Somatic copy number variation and mutational signature

Using both aligned reads and identified mutations, we studied the genetic aberrations that distinguish cases from controls, including mutations and CNVs. We identified the somatic mutations or CNVs that were common to both the cases’ benign biopsy tissue as well as paired malignant lesions for the ten cases in which we had both tissues available. P-values were derived with the use of Chi-square test or logistic regression. We also studied the mutations to enable the discovery of mutational signatures. Lastly, we evaluated machine learning models and features for breast cancer risk prediction for the cohort. Benjamini-Hochberg method was applied to convert the two-sided P-values to False Discover Rate (FDR) for multi-comparison correction.

A Mutational Signature study was performed to reveal underlying mutational processes for cancer development. The identified somatic mutations were presented as a 96-element vector, which captures the immediate 5′ and 3′ neighbors of the mutated nucleotides. The summary of these mutation characteristics forms a mutational profile for each tissue sample. Putting multiple samples’ profiles together form a matrix with the number of samples as rows (204) and the mutation characteristics as columns (96). Nonnegative matrix factorization (NMF) was applied to enable the discovery of intrinsic patterns in this matrix. The first value where the Residual Sum of Squares (RSS) curve presents an inflection point was used to determine the number of signatures. In total, three signatures were discovered among the cases and controls, or combined. The outputs of NMF consist of an H matrix and a W matrix. The matrix H (dimension of 3 × 96) was used to infer mutational processes. The numbers in matrix W (dimension of 204 × 3) correspond to each samples’ signature exposure levels. This matrix was interpreted as each tissue sample’s accumulated exposure effect to the mutational burden. We further evaluated the association between the signature exposure level and cancer development with logistic regressions, adjusting for age and histology class.

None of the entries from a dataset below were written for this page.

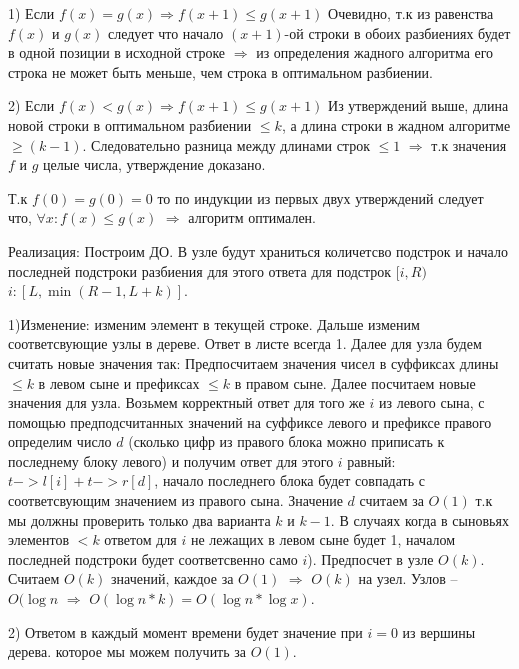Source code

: \documentclass{article}
\begin{document}
\begin{flushleft}
1) Если $f(x) = g(x) \Rightarrow f(x + 1) \le g(x + 1)$ Очевидно, т.к из равенства $f(x)$ и $g(x)$ следует что начало $(x + 1)$-ой строки в обоих разбиениях будет в одной позиции в исходной строке $\Rightarrow$ из определения жадного алгоритма его строка не может быть меньше, чем строка в оптимальном разбиении.


2) Если $f(x) < g(x) \Rightarrow f(x + 1) \le g(x + 1)$ Из утверждений выше, длина новой строки в оптимальном разбиении $\le k$, а длина строки в жадном алгоритме $\ge (k - 1)$. Следовательно разница между длинами строк $\le 1$ $\Rightarrow$ т.к значения $f$ и $g$ целые числа, утверждение доказано.

Т.к $f(0) = g(0) = 0$ то по индукции из первых двух утверждений следует что, $ \forall x: f(x) \le g(x)$ $\Rightarrow$ алгоритм оптимален.

Реализация: Построим ДО. В узле будут храниться количетсво подстрок и начало последней подстроки разбиения для этого ответа для подстрок $[i, R)$ $i: [L, \min(R - 1, L + k)]$.

1)Изменение: изменим элемент в текущей строке. Дальше изменим соответсвующие узлы в дереве. Ответ в листе всегда 1. Далее для узла будем считать новые значения так: Предпосчитаем значения чисел в суффиксах длины $\le k$ в левом сыне и префиксах $\le k$ в правом сыне. Далее посчитаем новые значения для узла. Возьмем корректный ответ для того же $i$ из левого сына, с помощью предподсчитанных значений на суффиксе левого и префиксе правого определим число $d$ (сколько цифр из правого блока можно приписать к последнему блоку левого) и получим ответ для этого $i$ равный: $t->l[i] + t->r[d]$, начало последнего блока будет совпадать с соответсвующим значением из правого сына. Значение $d$ считаем за $O(1)$ т.к мы должны проверить только два варианта $k$ и $k - 1$. В случаях когда в сыновьях элементов $<k$ ответом для $i$ не лежащих в левом сыне будет 1, началом последней подстроки будет соответсвенно само $i$). Предпосчет в узле $O(k)$. Считаем $O(k)$ значений, каждое за $O(1)$ $\Rightarrow$ $O(k)$ на узел. Узлов -- $O(\log{n}$ $\Rightarrow$ $O(\log{n} * k) = O(\log{n} * \log{x})$.

2) Ответом в каждый момент времени будет значение при $i = 0$ из вершины дерева. которое мы можем получить за $O(1)$.

\section{}


\end{flushleft}
\end{document}
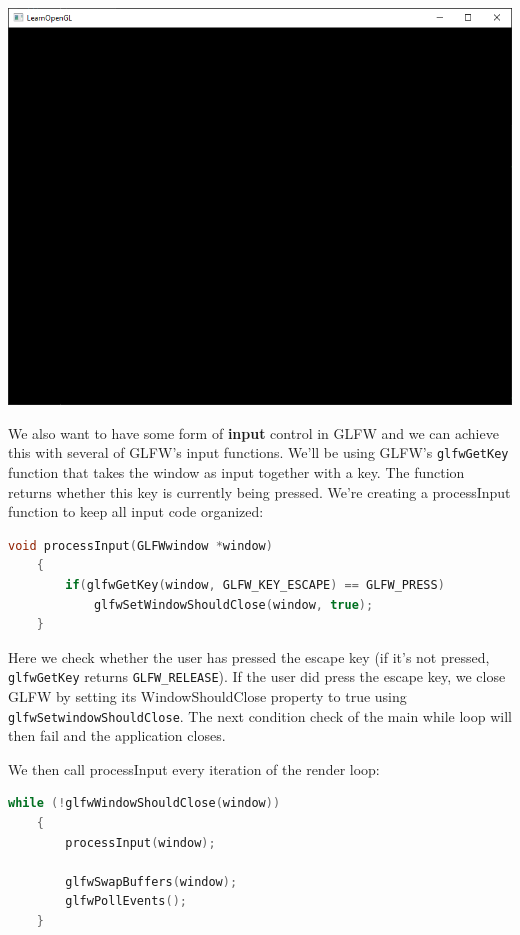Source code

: \begin{center}
    \includegraphics[scale=0.4]{pics/hellowindow.png}
\end{center}

We also want to have some form of \textbf{input} control in GLFW and we can achieve this with several of GLFW's input functions. We'll be using GLFW's \verb|glfwGetKey| function that takes the window as input together with a key. The function returns whether this key is currently being pressed. We're creating a processInput function to keep all input code organized:

\begin{lstlisting}[language=C++]
    void processInput(GLFWwindow *window)
    {
        if(glfwGetKey(window, GLFW_KEY_ESCAPE) == GLFW_PRESS)
            glfwSetWindowShouldClose(window, true);
    }
\end{lstlisting}

Here we check whether the user has pressed the escape key (if it's not pressed, \verb|glfwGetKey| returns \verb|GLFW_RELEASE|). If the user did press the escape key, we close GLFW by setting its WindowShouldClose property to true using \verb|glfwSetwindowShouldClose|. The next condition check of the main while loop will then fail and the application closes.

We then call processInput every iteration of the render loop:

\begin{lstlisting}[language=C++]
    while (!glfwWindowShouldClose(window))
    {
        processInput(window);

        glfwSwapBuffers(window);
        glfwPollEvents();
    }  
\end{lstlisting}

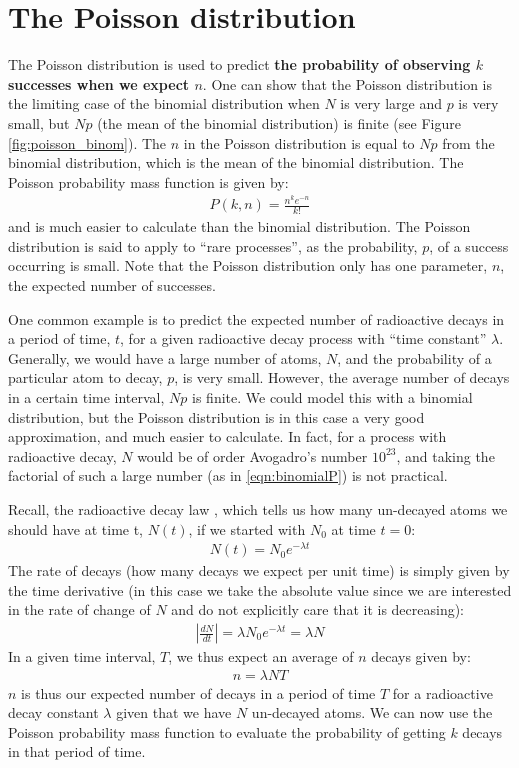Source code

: \section{The Poisson distribution}
The Poisson distribution is used to predict \textbf{the probability of observing $k$ successes when we expect $n$}. One can show that the Poisson distribution is the limiting case of the binomial distribution when $N$ is very large and $p$ is very small, but $Np$ (the mean of the binomial distribution) is finite (see Figure \ref{fig:poisson_binom}). The $n$ in the Poisson distribution is equal to $Np$ from the binomial distribution, which is the mean of the binomial distribution. The Poisson probability mass function is given by:
\begin{align*}
 P(k,n)=\frac{n^k e^{-n}}{k!} 
\end{align*}  
and is much easier to calculate than the binomial distribution. The Poisson distribution is said to apply to ``rare processes'', as the probability, $p$, of a success occurring is small. Note that the Poisson distribution only has one parameter, $n$, the expected number of successes. 

One common example is to predict the expected number of radioactive decays in a period of time, $t$, for a given radioactive decay process with ``time constant'' $\lambda$. Generally, we would have a large number of atoms, $N$, and the probability of a particular atom to decay, $p$, is very small. However, the average number of decays in a certain time interval, $Np$ is finite. We could model this with a binomial distribution, but the Poisson distribution is in this case a very good approximation, and much easier to calculate. In fact, for a process with radioactive decay, $N$ would be of order Avogadro's number $10^{23}$, and taking the factorial of such a large number (as in \ref{eqn:binomialP}) is not practical.

Recall, the radioactive decay law , which tells us how many un-decayed atoms we should have at time t, $N(t)$, if we started with $N_0$ at time $t=0$:
\begin{align}
N(t)=N_0e^{-\lambda t}
\end{align}
The rate of decays (how many decays we expect per unit time) is simply given by the time derivative (in this case we take the absolute value since we are interested in the rate of change of $N$ and do not explicitly care that it is decreasing):
\begin{align}
\left | \frac{dN}{dt} \right |=\lambda N_0e^{-\lambda t}=\lambda N
\end{align}
In a given time interval, $T$, we thus expect an average of $n$ decays given by:
\begin{align}
n=\lambda N T
\end{align}
$n$ is thus our expected number of decays in a period of time $T$ for a radioactive decay constant $\lambda$ given that we have $N$ un-decayed atoms. We can now use the Poisson probability mass function to evaluate the probability of getting $k$ decays in that period of time. 


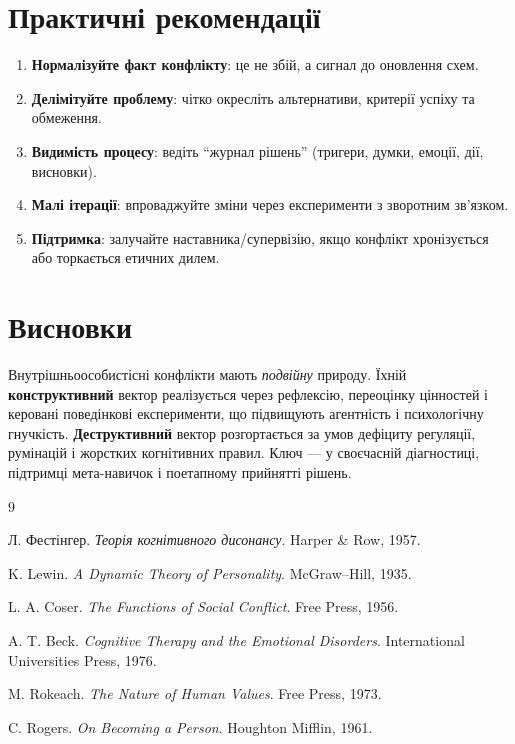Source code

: \documentclass[12pt,a4paper]{article}
\begin{document}
\section{Практичні рекомендації}
\begin{enumerate}[left=6mm,label=\arabic*)]
    \item \textbf{Нормалізуйте факт конфлікту}: це не збій, а сигнал до оновлення схем.
    \item \textbf{Делімітуйте проблему}: чітко окресліть альтернативи, критерії успіху та обмеження.
    \item \textbf{Видимість процесу}: ведіть \enquote{журнал рішень} (тригери, думки, емоції, дії, висновки).
    \item \textbf{Малі ітерації}: впроваджуйте зміни через експерименти з зворотним зв'язком.
    \item \textbf{Підтримка}: залучайте наставника/супервізію, якщо конфлікт хронізується або торкається етичних дилем.
\end{enumerate}

\section{Висновки}
Внутрішньоособистісні конфлікти мають \emph{подвійну} природу. Їхній \textbf{конструктивний} вектор реалізується через рефлексію, переоцінку цінностей і керовані поведінкові експерименти, що підвищують агентність і психологічну гнучкість. \textbf{Деструктивний} вектор розгортається за умов дефіциту регуляції, румінацій і жорстких когнітивних правил. Ключ — у своєчасній діагностиці, підтримці мета-навичок і поетапному прийнятті рішень.

\begin{thebibliography}{9}

Л. Фестінгер.
\textit{Теорія когнітивного дисонансу}.
Harper \& Row, 1957.

K. Lewin.
\textit{A Dynamic Theory of Personality}.
McGraw–Hill, 1935.

L. A. Coser.
\textit{The Functions of Social Conflict}.
Free Press, 1956.

A. T. Beck.
\textit{Cognitive Therapy and the Emotional Disorders}.
International Universities Press, 1976.

M. Rokeach.
\textit{The Nature of Human Values}.
Free Press, 1973.

C. Rogers.
\textit{On Becoming a Person}.
Houghton Mifflin, 1961.

\end{thebibliography}
\end{document}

Cancer risk prediction at BBB

To predict cancer development using the mutations identified in BBB, we fit logistic regression with L1 penalty using the case/control status as output variable. Multiple input features have been tested, namely, clinical risk factors, somatic mutations, mutation burden by gene/cytoband/protein domain. The mutation burden is inferred by aggregating all somatic mutations annotated as same gene/cytoband/protein domain to a continuous number, representing the mutation burden of the corresponding unit. In a cross-comparison evaluation, we achieved the best results using protein domains as aggregation unit. In total, 1966 annotated protein domains were utilized as input features for case/control prediction (Supplementary data 5)22. To evaluate the model and features, we performed a bootstrapping by randomly splitting the BBB samples at a 7:3 ratio for training and testing. We also evaluated the models by including clinical risk factors, including age at the time of BBB, age at menarche, age at first live birth, family history of BC in a first-degree relative, histologic variable (proliferative vs non-proliferative).

Reporting summary

Further information on research design is available in the Nature Research Reporting Summary linked to this article.